Desesperada, Dª Albanita apelava:
- Virgem! Arranca logo essa árvore roxinha de seu quintal, é plantar uma
e a família cai em desgraça!
Minha mãe tripudiava:
- É, graças a Deus não fui eu quem plantou, ela brotou aí sozinha!
Apesar disso, Dª Albanita não cansava de repetir a ladainha. Nela as inocentes
goiabeiras eram hospedeiras de morcegos e lagartas. Laranjeiras e flamboyants
tinham espinhos, jurava conhecer três ceguinhos vítimas desses malditos
arbustos, isso sem falar das inúmeras casas de amigos que vieram abaixo
em decorrência de raízes nos alicerces ou de galhos desprendidos durante
tempestades.
Gatos causavam asma, cães doenças inimagináveis sim, eram também violentos,
em bando pareciam lobos, trucidavam suas vítimas.
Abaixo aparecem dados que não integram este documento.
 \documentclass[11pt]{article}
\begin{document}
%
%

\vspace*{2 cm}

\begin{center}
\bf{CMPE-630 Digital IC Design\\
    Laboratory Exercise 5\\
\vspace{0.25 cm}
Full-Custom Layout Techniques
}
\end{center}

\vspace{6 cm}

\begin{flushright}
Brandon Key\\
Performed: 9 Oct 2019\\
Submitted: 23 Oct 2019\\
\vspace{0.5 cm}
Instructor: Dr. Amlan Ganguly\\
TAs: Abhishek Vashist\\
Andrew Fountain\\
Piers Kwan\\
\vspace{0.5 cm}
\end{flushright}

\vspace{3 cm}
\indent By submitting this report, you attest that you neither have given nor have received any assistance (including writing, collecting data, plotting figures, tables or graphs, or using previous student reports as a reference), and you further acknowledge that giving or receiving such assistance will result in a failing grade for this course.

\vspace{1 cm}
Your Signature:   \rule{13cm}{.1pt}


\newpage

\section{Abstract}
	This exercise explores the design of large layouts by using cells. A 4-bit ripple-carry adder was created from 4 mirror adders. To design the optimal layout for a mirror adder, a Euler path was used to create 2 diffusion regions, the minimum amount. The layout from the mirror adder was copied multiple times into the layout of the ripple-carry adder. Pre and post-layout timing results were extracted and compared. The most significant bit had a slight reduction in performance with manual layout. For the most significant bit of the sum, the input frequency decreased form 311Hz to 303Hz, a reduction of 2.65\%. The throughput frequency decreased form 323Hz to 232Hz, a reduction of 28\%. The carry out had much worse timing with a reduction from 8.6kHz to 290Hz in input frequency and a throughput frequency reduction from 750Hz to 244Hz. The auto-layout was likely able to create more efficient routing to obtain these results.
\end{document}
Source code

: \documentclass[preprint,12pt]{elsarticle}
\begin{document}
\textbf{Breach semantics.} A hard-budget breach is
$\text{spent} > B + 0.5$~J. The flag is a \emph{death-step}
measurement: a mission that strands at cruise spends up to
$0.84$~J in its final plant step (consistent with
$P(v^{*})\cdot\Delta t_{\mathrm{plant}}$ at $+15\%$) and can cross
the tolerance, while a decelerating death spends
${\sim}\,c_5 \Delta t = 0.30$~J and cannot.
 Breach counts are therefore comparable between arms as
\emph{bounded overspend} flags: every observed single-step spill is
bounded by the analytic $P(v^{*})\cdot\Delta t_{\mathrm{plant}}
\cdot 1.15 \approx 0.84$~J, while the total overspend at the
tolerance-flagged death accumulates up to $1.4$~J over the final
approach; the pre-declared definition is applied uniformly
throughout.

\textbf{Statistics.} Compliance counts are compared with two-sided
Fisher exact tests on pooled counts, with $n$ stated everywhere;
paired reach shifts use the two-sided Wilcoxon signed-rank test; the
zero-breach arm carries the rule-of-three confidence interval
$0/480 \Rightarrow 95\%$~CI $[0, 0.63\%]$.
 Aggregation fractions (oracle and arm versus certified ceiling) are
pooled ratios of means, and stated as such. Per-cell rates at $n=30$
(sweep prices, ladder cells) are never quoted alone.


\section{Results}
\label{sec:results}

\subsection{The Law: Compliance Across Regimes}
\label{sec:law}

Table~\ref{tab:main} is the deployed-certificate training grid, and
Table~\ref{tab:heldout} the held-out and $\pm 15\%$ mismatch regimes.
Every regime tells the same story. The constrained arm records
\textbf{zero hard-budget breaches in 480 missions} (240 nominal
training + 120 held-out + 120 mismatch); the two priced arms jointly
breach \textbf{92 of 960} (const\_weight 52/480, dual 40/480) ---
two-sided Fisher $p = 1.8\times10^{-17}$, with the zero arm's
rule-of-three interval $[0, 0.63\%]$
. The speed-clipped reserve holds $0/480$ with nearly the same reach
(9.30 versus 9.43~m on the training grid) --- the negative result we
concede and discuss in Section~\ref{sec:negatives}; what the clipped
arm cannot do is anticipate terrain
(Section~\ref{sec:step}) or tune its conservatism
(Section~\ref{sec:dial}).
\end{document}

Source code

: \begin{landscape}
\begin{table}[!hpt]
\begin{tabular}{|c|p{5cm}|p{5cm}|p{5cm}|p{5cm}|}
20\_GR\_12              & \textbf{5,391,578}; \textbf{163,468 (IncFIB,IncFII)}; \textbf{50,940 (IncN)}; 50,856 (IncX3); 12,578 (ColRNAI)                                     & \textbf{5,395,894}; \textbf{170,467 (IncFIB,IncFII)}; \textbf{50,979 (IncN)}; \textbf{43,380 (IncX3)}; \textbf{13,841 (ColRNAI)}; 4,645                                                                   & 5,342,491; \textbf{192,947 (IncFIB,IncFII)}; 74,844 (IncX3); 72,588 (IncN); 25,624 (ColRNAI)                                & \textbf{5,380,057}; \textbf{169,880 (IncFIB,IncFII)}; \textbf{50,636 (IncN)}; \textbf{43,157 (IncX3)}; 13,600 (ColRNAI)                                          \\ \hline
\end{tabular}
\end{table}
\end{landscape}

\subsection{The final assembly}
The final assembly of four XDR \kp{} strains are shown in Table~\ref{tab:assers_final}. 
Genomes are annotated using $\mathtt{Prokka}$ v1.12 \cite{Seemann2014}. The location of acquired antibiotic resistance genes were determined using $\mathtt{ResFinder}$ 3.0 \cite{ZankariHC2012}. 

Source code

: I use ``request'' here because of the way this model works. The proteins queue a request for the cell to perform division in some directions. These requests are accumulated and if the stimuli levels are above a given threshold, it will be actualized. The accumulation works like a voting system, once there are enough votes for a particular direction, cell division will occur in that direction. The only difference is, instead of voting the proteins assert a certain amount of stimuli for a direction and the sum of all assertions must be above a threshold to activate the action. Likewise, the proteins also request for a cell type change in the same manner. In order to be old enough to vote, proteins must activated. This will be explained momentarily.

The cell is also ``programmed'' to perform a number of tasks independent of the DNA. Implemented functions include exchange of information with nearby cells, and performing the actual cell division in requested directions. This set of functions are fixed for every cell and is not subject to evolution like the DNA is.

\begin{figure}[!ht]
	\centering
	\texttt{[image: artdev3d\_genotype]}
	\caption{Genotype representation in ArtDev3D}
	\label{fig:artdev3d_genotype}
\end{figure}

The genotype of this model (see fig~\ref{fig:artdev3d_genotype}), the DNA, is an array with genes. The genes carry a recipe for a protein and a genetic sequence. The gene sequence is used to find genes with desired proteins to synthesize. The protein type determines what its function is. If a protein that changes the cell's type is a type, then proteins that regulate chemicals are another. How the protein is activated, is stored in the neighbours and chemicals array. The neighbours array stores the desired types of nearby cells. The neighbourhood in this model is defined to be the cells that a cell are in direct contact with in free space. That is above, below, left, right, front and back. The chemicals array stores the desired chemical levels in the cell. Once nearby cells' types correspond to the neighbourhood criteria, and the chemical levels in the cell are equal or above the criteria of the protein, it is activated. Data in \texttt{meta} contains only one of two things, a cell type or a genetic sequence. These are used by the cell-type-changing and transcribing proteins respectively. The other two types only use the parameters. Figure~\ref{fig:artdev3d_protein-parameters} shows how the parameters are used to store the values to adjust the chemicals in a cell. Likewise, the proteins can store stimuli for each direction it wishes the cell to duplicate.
Sapos cegavam, lagartos
queimavam e mutilavam, borboletas davam alergias, aranhas e besouros possuíam
venenos letais.
Obviamente, minha mãe respondia à altura, também era farta em argumentações,
desde a purificação do ar à adubação do solo, da beleza das flores e frutos
ao perfume que exalam, do alimento sadio à constatação espiritual de que
todos os serem são igualmente filhos de Deus e como os humanos merecerem
a vida. Assim, enquanto uma enaltecia a harmonia sinfônica do ninhal,
a outra reclamava da titica que as aves deixavam no cimento e das folhas
que sujavam o quintal.
Vez por outra mamãe perdia a paciência, mas dobrava a língua para não
xingar Dª Albanita de figueira do inferno (ela não teve filhos) ou de
urubulina, já que o passatempo predileto dela era comparecer em velórios,
sepultar amigos e assistir a missas de defunto. Aliás, Dª Albanita não
conseguia esconder a satisfação ao receber a notícia do falecimento de
alguém. Doenças incuráveis também lhe davam prazer imenso e se visse alguém
tossindo, logo aventava a possibilidade de alguma doença contagiosa ou
mesmo um câncer.
Há quinze anos minha mãe sentiu uma pontada no peito, foi ao quintal para
respirar ar puro, escorreu os dedos nas serpentinas de avencas, acariciou
os pelos do cachorrinho xexéu, sentou-se ao lado da velha jabuticabeira
e nunca mais se levantou, ali se despediu do mundo, ainda jovem e cheia
de sonhos.
Dª Albanita já está bem idosa, ainda mora na mesma casa. A de minha mãe
foi vendida e no lugar um prédio foi construído, da vegetação de antes
sobrou apenas um dos castanheiros, que Dª Albanita não sossegou enquanto
não o viu podado, até sobrar-lhe apenas o tronco retorcido que nunca mais
brotou, mas continua em pé como se esperasse uma porção de vida.